Beginning with the line that mentions "#### 区块链中文字幕组", reproduce every line through the last line of the entries, exactly, and only those.

• [LISTED RECORDS]
━━━━━━━━━━━━━━━━━━━━━━━━━━━━━━

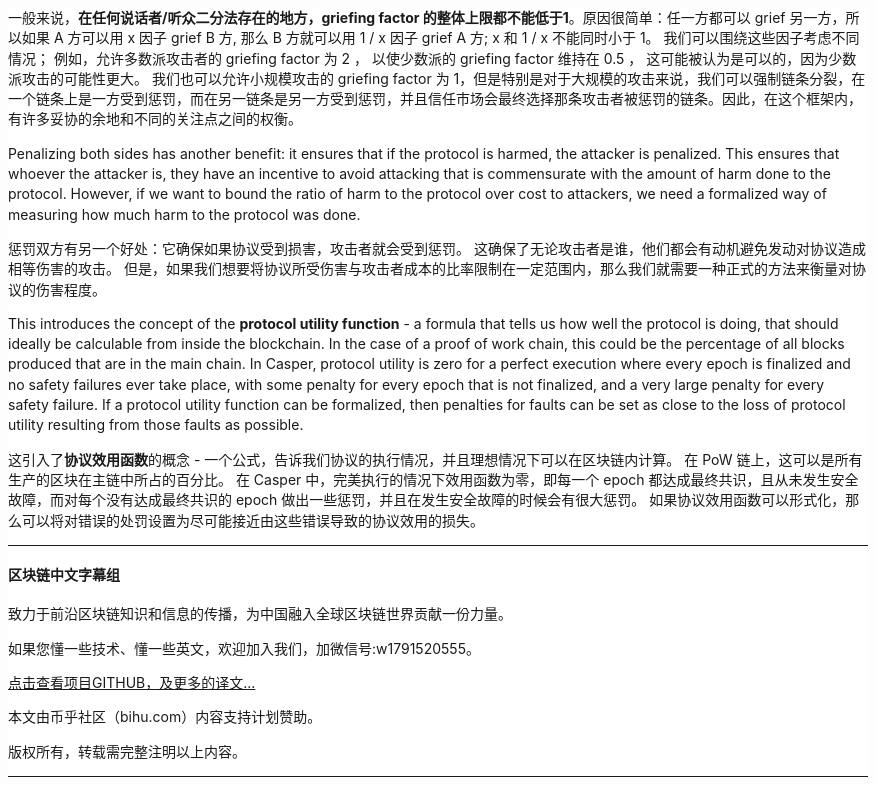 一般来说，**在任何说话者/听众二分法存在的地方，griefing factor 的整体上限都不能低于1**。原因很简单：任一方都可以 grief 另一方，所以如果 A 方可以用 x 因子 grief B 方,  那么 B 方就可以用 1 / x 因子 grief A 方; x 和 1 / x 不能同时小于 1。 我们可以围绕这些因子考虑不同情况； 例如，允许多数派攻击者的 griefing factor 为 2 ， 以使少数派的 griefing factor 维持在 0.5 ， 这可能被认为是可以的，因为少数派攻击的可能性更大。 我们也可以允许小规模攻击的 griefing factor 为 1，但是特别是对于大规模的攻击来说，我们可以强制链条分裂，在一个链条上是一方受到惩罚，而在另一链条是另一方受到惩罚，并且信任市场会最终选择那条攻击者被惩罚的链条。因此，在这个框架内，有许多妥协的余地和不同的关注点之间的权衡。

Penalizing both sides has another benefit: it ensures that if the protocol is harmed, the attacker is penalized. This ensures that whoever the attacker is, they have an incentive to avoid attacking that is commensurate with the amount of harm done to the protocol. However, if we want to bound the ratio of harm to the protocol over cost to attackers, we need a formalized way of measuring how much harm to the protocol was done.

惩罚双方有另一个好处：它确保如果协议受到损害，攻击者就会受到惩罚。 这确保了无论攻击者是谁，他们都会有动机避免发动对协议造成相等伤害的攻击。 但是，如果我们想要将协议所受伤害与攻击者成本的比率限制在一定范围内，那么我们就需要一种正式的方法来衡量对协议的伤害程度。

This introduces the concept of the **protocol utility function** - a formula that tells us how well the protocol is doing, that should ideally be calculable from inside the blockchain. In the case of a proof of work chain, this could be the percentage of all blocks produced that are in the main chain. In Casper, protocol utility is zero for a perfect execution where every epoch is finalized and no safety failures ever take place, with some penalty for every epoch that is not finalized, and a very large penalty for every safety failure. If a protocol utility function can be formalized, then penalties for faults can be set as close to the loss of protocol utility resulting from those faults as possible.

这引入了**协议效用函数**的概念  -  一个公式，告诉我们协议的执行情况，并且理想情况下可以在区块链内计算。 在 PoW 链上，这可以是所有生产的区块在主链中所占的百分比。 在 Casper 中，完美执行的情况下效用函数为零，即每一个 epoch 都达成最终共识，且从未发生安全故障，而对每个没有达成最终共识的 epoch 做出一些惩罚，并且在发生安全故障的时候会有很大惩罚。 如果协议效用函数可以形式化，那么可以将对错误的处罚设置为尽可能接近由这些错误导致的协议效用的损失。

----------------------------------------------------

#### 区块链中文字幕组

致力于前沿区块链知识和信息的传播，为中国融入全球区块链世界贡献一份力量。

如果您懂一些技术、懂一些英文，欢迎加入我们，加微信号:w1791520555。

[点击查看项目GITHUB，及更多的译文...](https://github.com/BlockchainTranslator/EOS)

本文由币乎社区（bihu.com）内容支持计划赞助。

版权所有，转载需完整注明以上内容。

----------------------------------------------------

━━━━━━━━━━━━━━━━━━━━━━━━━━━━━━

• [SOLUTION FOR THIS EXERCISE]
#### 区块链中文字幕组

致力于前沿区块链知识和信息的传播，为中国融入全球区块链世界贡献一份力量。

如果您懂一些技术、懂一些英文，欢迎加入我们，加微信号:w1791520555。

[点击查看项目GITHUB，及更多的译文...](https://github.com/BlockchainTranslator/EOS)

本文由币乎社区（bihu.com）内容支持计划赞助。

版权所有，转载需完整注明以上内容。

----------------------------------------------------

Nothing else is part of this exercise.